**What needs to be done**
Without the pictures, repeat all of the data exactly as it appears below.

##### Data under study #####

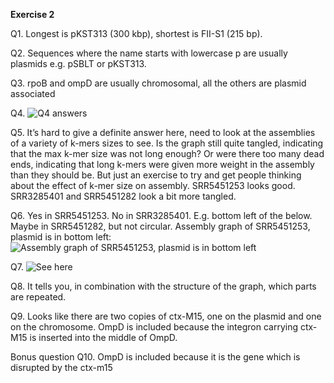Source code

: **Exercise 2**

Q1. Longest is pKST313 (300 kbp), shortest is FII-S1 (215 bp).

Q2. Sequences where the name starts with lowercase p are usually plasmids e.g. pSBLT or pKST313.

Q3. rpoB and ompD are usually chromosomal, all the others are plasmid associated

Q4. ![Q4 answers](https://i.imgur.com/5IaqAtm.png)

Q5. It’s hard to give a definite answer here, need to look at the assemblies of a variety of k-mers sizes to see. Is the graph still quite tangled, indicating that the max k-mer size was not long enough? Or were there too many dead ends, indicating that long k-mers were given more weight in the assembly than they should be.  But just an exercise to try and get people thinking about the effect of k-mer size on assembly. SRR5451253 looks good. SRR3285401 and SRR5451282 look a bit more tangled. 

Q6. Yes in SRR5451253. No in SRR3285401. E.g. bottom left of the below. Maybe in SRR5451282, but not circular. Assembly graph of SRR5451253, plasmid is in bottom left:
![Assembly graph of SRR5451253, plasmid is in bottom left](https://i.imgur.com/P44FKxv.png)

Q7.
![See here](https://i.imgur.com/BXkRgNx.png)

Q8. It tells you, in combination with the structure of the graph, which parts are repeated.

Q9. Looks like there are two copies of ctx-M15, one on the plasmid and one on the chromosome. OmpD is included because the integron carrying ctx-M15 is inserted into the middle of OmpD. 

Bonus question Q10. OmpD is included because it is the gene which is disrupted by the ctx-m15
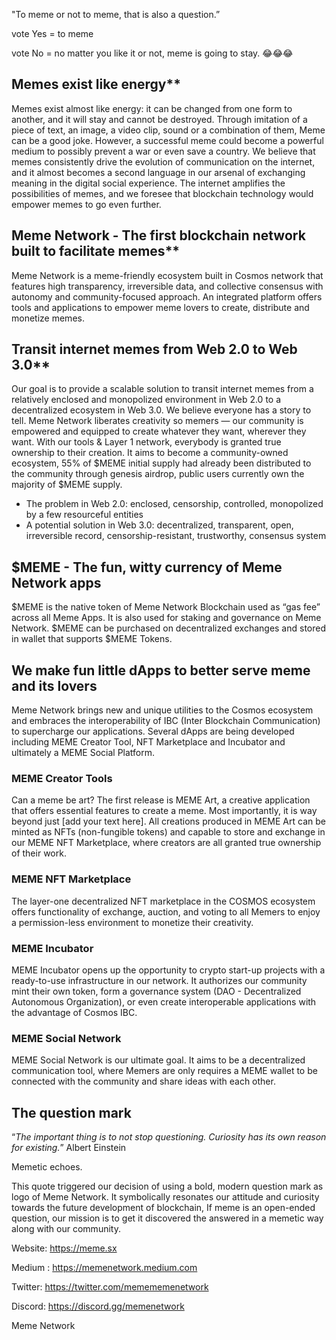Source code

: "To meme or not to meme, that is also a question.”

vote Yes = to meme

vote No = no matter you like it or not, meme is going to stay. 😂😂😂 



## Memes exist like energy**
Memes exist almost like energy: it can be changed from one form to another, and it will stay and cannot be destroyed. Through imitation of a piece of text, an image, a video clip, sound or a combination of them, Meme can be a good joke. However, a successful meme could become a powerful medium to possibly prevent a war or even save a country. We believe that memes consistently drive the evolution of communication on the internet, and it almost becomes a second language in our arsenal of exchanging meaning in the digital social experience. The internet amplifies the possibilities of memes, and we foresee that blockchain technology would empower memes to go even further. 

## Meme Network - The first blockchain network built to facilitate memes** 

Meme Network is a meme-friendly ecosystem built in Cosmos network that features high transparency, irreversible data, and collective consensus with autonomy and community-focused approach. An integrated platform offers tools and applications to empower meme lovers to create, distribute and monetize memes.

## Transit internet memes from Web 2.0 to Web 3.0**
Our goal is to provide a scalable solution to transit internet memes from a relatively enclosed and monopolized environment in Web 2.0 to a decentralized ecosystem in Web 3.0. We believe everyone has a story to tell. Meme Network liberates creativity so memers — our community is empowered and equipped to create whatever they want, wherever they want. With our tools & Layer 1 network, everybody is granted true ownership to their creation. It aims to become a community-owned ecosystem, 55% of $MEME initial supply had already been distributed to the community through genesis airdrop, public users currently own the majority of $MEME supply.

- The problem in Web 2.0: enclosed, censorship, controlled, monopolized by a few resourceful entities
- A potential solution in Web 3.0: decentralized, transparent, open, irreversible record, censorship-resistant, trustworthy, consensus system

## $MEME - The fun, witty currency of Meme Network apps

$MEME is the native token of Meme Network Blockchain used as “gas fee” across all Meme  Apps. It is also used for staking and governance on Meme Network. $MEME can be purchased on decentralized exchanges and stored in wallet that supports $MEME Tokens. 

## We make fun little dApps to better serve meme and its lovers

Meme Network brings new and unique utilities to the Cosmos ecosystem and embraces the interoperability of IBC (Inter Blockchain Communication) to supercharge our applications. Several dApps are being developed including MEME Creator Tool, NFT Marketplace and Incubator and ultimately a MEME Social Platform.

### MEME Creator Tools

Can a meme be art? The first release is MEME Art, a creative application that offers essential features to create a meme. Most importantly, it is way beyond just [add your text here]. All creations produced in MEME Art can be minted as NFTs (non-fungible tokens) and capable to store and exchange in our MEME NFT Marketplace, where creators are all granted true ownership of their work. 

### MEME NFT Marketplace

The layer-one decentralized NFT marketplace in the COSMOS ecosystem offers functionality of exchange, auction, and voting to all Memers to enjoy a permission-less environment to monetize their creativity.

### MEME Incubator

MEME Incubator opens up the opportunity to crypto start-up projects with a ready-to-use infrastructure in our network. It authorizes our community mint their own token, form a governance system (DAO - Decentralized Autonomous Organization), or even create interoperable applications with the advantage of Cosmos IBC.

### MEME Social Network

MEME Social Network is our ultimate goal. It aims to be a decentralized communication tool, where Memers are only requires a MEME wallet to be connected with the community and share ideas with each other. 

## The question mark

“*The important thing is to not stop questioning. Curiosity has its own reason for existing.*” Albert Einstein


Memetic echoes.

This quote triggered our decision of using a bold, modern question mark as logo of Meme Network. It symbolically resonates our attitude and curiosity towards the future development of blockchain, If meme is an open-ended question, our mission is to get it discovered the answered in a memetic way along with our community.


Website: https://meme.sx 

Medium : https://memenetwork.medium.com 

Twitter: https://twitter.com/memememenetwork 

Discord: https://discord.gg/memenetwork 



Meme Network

#####

**Exercise response**
Source code

: **Exercise 2**

Q1. Longest is pKST313 (300 kbp), shortest is FII-S1 (215 bp).

Q2. Sequences where the name starts with lowercase p are usually plasmids e.g. pSBLT or pKST313.

Q3. rpoB and ompD are usually chromosomal, all the others are plasmid associated

Q4. ![Q4 answers](https://i.imgur.com/5IaqAtm.png)

Q5. It’s hard to give a definite answer here, need to look at the assemblies of a variety of k-mers sizes to see. Is the graph still quite tangled, indicating that the max k-mer size was not long enough? Or were there too many dead ends, indicating that long k-mers were given more weight in the assembly than they should be.  But just an exercise to try and get people thinking about the effect of k-mer size on assembly. SRR5451253 looks good. SRR3285401 and SRR5451282 look a bit more tangled. 

Q6. Yes in SRR5451253. No in SRR3285401. E.g. bottom left of the below. Maybe in SRR5451282, but not circular. Assembly graph of SRR5451253, plasmid is in bottom left:
![Assembly graph of SRR5451253, plasmid is in bottom left](https://i.imgur.com/P44FKxv.png)

Q7.
![See here](https://i.imgur.com/BXkRgNx.png)

Q8. It tells you, in combination with the structure of the graph, which parts are repeated.

Q9. Looks like there are two copies of ctx-M15, one on the plasmid and one on the chromosome. OmpD is included because the integron carrying ctx-M15 is inserted into the middle of OmpD. 

Bonus question Q10. OmpD is included because it is the gene which is disrupted by the ctx-m15
Source code

: "To meme or not to meme, that is also a question.”

vote Yes = to meme

vote No = no matter you like it or not, meme is going to stay. 😂😂😂 



## Memes exist like energy**
Memes exist almost like energy: it can be changed from one form to another, and it will stay and cannot be destroyed. Through imitation of a piece of text, an image, a video clip, sound or a combination of them, Meme can be a good joke. However, a successful meme could become a powerful medium to possibly prevent a war or even save a country. We believe that memes consistently drive the evolution of communication on the internet, and it almost becomes a second language in our arsenal of exchanging meaning in the digital social experience. The internet amplifies the possibilities of memes, and we foresee that blockchain technology would empower memes to go even further. 

## Meme Network - The first blockchain network built to facilitate memes** 

Meme Network is a meme-friendly ecosystem built in Cosmos network that features high transparency, irreversible data, and collective consensus with autonomy and community-focused approach. An integrated platform offers tools and applications to empower meme lovers to create, distribute and monetize memes.

## Transit internet memes from Web 2.0 to Web 3.0**
Our goal is to provide a scalable solution to transit internet memes from a relatively enclosed and monopolized environment in Web 2.0 to a decentralized ecosystem in Web 3.0. We believe everyone has a story to tell. Meme Network liberates creativity so memers — our community is empowered and equipped to create whatever they want, wherever they want. With our tools & Layer 1 network, everybody is granted true ownership to their creation. It aims to become a community-owned ecosystem, 55% of $MEME initial supply had already been distributed to the community through genesis airdrop, public users currently own the majority of $MEME supply.

- The problem in Web 2.0: enclosed, censorship, controlled, monopolized by a few resourceful entities
- A potential solution in Web 3.0: decentralized, transparent, open, irreversible record, censorship-resistant, trustworthy, consensus system

## $MEME - The fun, witty currency of Meme Network apps

$MEME is the native token of Meme Network Blockchain used as “gas fee” across all Meme  Apps. It is also used for staking and governance on Meme Network. $MEME can be purchased on decentralized exchanges and stored in wallet that supports $MEME Tokens. 

## We make fun little dApps to better serve meme and its lovers

Meme Network brings new and unique utilities to the Cosmos ecosystem and embraces the interoperability of IBC (Inter Blockchain Communication) to supercharge our applications. Several dApps are being developed including MEME Creator Tool, NFT Marketplace and Incubator and ultimately a MEME Social Platform.

### MEME Creator Tools

Can a meme be art? The first release is MEME Art, a creative application that offers essential features to create a meme. Most importantly, it is way beyond just [add your text here]. All creations produced in MEME Art can be minted as NFTs (non-fungible tokens) and capable to store and exchange in our MEME NFT Marketplace, where creators are all granted true ownership of their work. 

### MEME NFT Marketplace

The layer-one decentralized NFT marketplace in the COSMOS ecosystem offers functionality of exchange, auction, and voting to all Memers to enjoy a permission-less environment to monetize their creativity.

### MEME Incubator

MEME Incubator opens up the opportunity to crypto start-up projects with a ready-to-use infrastructure in our network. It authorizes our community mint their own token, form a governance system (DAO - Decentralized Autonomous Organization), or even create interoperable applications with the advantage of Cosmos IBC.

### MEME Social Network

MEME Social Network is our ultimate goal. It aims to be a decentralized communication tool, where Memers are only requires a MEME wallet to be connected with the community and share ideas with each other. 

## The question mark

“*The important thing is to not stop questioning. Curiosity has its own reason for existing.*” Albert Einstein


Memetic echoes.

This quote triggered our decision of using a bold, modern question mark as logo of Meme Network. It symbolically resonates our attitude and curiosity towards the future development of blockchain, If meme is an open-ended question, our mission is to get it discovered the answered in a memetic way along with our community.


Website: https://meme.sx 

Medium : https://memenetwork.medium.com 

Twitter: https://twitter.com/memememenetwork 

Discord: https://discord.gg/memenetwork 



Meme Network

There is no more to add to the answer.